As laranjas da África do Sul, vendidas em Portugal, possuem mais de 50 substâncias de proibidas e a grande maioria dos hipermercados portugueses vende estas laranjas importadas da África.

Este citrino importado da África do Sul tem mais de 50 substâncias ativas de produtos fitofarmacêuticos proibidos na União Europeia.

O estudo foi feito pela “Unió de Llauradors”, uma instituição espanhola e avançado, esta terça-feira, pelo jornal espanhol La Vanguardia.

Foi revelado nesse mesmo estudo que entre as substâncias ativas estão produtos utilizados para a eliminação de pragas e doenças nas plantas como, por exemplo, inseticidas.
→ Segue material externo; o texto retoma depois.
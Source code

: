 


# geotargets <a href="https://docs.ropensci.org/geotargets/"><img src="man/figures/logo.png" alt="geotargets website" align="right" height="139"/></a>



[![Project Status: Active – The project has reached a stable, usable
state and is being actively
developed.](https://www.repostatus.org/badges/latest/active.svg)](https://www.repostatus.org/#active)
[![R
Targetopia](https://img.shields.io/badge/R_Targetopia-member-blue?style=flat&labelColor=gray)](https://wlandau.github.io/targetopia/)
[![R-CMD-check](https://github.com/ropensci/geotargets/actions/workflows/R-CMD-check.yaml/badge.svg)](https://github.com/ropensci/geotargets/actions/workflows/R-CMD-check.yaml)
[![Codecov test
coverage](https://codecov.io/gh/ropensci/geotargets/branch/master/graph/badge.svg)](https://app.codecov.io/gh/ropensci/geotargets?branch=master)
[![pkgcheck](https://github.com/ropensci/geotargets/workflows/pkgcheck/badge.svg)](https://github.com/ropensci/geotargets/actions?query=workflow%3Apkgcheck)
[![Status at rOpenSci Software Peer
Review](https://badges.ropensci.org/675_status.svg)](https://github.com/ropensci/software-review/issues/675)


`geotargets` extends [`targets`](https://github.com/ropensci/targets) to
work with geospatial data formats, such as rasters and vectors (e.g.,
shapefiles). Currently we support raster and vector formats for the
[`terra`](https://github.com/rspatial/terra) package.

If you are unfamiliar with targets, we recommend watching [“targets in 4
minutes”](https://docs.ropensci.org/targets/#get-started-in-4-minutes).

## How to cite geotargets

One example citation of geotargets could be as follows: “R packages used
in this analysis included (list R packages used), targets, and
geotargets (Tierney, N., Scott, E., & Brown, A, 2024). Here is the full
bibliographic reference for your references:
Uma das substâncias nocivas encontradas no estudo foi o “paraquat”, um herbicida que pode afetar o coração, os intestinos e os rins de quem consome.

Além dessa substância, foram ainda descobertos vestígios de azinfos-metilo, tratando-se de uma substância proibida pela União Europeia, devido ao facto de ser um inseticida tóxico para os animais.

A África do Sul é um dos principais fornecedores extra-comunitários de fruta dos países da União Europeia.

A laranja daquele país é vendida em praticamente todos os hipermercados de Portugal, representando assim um problema para a saúde pública.

A África do Sul exporta mais de 600 milhões de euros em citrinos, que estão nos supermercados nacionais. O estudo pede suspensão das vendas.